Dolarización: No hay magia, hay que tener una moneda nacional estable
Ante el tobogán inflacionario por el que se derrumba el valor del peso argentino, han aparecido en el ambiente las más variadas propuestas monetarias. Carlos Marx, hace ya unos años, descubrió que la moneda no era un fenómeno autónomo que funcionaba por alguna ley mágica extraña, sino que sólo era una manera práctica de reemplazar los intercambios de bienes y servicios entre las personas. En lugar de cambiar una camiseta por un bife gritando por la calle quién tiene uno y quiere una, el dinero reemplaza y facilita ambos intercambios. El dinero sigue a los intercambios. Como la estabilidad de precios es algo deseable para poder comparar el valor que para las personas tienen las cosas y para producirlas en consecuencia, es necesario que, si aumentan los intercambios, aumente la cantidad de dinero para facilitarlos. Eso es lo que se llama demanda de dinero. Cuando hay demanda de dinero, se pueden imprimir más billetes o dar más crédito sin aumentar el precio de las cosas.
Creo que la dolarización no es una buena idea porque cuando los dólares salen del sistema, por ejemplo por una guerra o porque un gobernante es medio loco o porque bajan los precios internacionales de lo que el país produce, la sociedad no puede satisfacer su demanda de dinero para funcionar normalmente y se genera innecesariamente una recesión de los intercambios y eso provoca más pobreza y menos empleo. Además, la dolarización implica cerrar el banco central propio para pasar a depender del banco central estadounidense, que no forzosamente seguirá la lógica del interés argentino y tendrá cierta tendencia a seguir la lógica del interés o necesidad de su país.
Otra propuesta es la competencia de monedas. “Que la gente elija con qué moneda quiere operar”, se dice. Eso tiene un problema, muy conocido para aquellos que tienen deudas en dólares y ganan pesos, cuando se dispara el valor del dólar. Los economistas (siempre peculiares en su léxico) lo llaman descalce de monedas. Cuando el fenómeno es sistémico, de mucha gente, el problema es muy grande, como lo hemos visto en la Argentina varias veces. Pero además, siempre las monedas compiten. Siempre hay gente que compra dólares o euros o pesos. ¿De qué se trata, entonces?

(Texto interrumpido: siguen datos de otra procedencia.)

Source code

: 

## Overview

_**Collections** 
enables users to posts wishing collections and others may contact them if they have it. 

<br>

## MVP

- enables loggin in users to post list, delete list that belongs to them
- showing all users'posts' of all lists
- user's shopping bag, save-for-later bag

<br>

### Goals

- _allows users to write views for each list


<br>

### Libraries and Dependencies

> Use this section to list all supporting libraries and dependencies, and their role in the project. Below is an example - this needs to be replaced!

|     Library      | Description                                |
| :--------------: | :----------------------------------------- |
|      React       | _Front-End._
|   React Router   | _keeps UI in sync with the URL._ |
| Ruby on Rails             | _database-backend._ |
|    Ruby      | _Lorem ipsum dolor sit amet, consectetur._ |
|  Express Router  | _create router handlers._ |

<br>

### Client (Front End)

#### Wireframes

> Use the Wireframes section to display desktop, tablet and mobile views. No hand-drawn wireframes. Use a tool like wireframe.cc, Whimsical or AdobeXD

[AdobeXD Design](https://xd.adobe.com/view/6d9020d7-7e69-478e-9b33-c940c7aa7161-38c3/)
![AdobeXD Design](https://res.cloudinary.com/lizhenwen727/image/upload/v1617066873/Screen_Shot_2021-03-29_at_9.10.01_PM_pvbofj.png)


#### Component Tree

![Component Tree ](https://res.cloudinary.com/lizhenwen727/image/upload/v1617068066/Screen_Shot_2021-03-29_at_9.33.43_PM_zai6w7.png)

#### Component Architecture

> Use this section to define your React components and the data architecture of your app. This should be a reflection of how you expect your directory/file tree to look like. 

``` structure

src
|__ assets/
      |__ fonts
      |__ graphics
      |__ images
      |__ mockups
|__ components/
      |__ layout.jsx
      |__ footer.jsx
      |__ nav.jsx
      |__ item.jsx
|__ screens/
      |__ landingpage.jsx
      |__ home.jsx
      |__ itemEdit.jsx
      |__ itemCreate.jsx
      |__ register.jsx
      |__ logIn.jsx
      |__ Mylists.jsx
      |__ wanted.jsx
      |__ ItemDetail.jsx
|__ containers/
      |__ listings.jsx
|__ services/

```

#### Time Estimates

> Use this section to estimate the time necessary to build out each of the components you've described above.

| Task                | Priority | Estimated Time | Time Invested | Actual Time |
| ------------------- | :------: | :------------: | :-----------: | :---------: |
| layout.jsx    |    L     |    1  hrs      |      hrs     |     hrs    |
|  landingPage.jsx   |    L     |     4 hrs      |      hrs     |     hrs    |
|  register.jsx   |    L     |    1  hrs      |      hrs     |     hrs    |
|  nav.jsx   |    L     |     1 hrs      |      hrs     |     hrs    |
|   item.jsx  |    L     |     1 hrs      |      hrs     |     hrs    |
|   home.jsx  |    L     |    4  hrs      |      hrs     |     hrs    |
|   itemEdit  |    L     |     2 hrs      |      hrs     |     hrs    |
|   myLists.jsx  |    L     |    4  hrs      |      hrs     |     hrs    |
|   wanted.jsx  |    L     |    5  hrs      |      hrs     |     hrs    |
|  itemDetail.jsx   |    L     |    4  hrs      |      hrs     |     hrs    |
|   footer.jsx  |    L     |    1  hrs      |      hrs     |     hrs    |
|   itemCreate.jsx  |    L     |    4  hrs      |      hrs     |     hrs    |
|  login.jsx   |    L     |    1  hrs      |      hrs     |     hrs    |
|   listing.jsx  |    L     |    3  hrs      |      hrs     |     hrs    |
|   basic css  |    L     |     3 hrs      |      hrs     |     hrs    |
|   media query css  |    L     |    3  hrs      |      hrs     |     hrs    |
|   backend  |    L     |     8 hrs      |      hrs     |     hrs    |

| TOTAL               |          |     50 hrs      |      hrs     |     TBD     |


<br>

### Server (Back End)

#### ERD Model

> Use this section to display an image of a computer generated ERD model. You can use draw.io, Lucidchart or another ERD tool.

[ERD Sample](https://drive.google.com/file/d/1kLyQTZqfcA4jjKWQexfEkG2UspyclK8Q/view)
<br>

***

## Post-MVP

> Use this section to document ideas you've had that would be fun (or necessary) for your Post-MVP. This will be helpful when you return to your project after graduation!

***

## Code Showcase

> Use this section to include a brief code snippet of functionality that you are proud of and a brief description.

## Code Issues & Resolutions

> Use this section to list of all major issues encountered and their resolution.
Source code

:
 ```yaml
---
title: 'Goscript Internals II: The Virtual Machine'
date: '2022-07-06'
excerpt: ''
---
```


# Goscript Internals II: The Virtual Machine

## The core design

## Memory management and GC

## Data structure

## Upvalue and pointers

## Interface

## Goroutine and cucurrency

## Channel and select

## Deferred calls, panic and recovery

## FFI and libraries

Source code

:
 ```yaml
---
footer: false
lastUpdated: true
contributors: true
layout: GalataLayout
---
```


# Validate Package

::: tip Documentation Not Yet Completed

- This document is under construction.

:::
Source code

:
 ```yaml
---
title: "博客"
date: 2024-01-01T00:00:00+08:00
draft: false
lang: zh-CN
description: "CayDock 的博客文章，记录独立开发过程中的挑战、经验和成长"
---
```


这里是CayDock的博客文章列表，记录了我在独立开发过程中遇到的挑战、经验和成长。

Sucede lo que describieron en los 1500 el financista Thomas Gresham y luego Marx: cuando hay dos monedas, la gente se desprende rápido de la mala, y cuando entra en circulación la moneda mala, desplaza a la buena. En 1600 había en Holanda 14 emisores de monedas y una fuerte tendencia a reemplazar seriedad por apariencia. Adam Smith, en su principal libro, explicó que “para evitar esos inconvenientes se fundó un banco con garantía de la ciudad”. “Con ello disminuyeron las ganancias resultantes de la adulteración, y la acuñación dejó de llamar la atención de los defraudadores”, relata Galbraith. Lo mismo pasó con la competencia de monedas de las colonias británicas de Norteamérica, que Bullock calificó como “un cuadro negro y repugnante, un carnaval de fraude y corrupción”. Luego los Estados Unidos pasaron a la emisión de dinero por los bancos, que terminó con una cadena de quiebras bancarias que obligó a crear su banca central.
Que la gente pueda hacer contratos en dólares y que deban ser pagados en dólares ya lo había previsto Vélez Sarsfield en su código y ahora lo impulsan los diputados Laspina y Tetaz, pero eso no quiere decir que no haya que tener una moneda nacional estable para medir los precios y planear las inversiones, como la Argentina supo tener cuando prosperó asombrosamente. Y eso requiere seriedad sostenida en el tiempo. Se trata de que el patrón de medida sea estable. Que un metro mida un metro. No hay magia.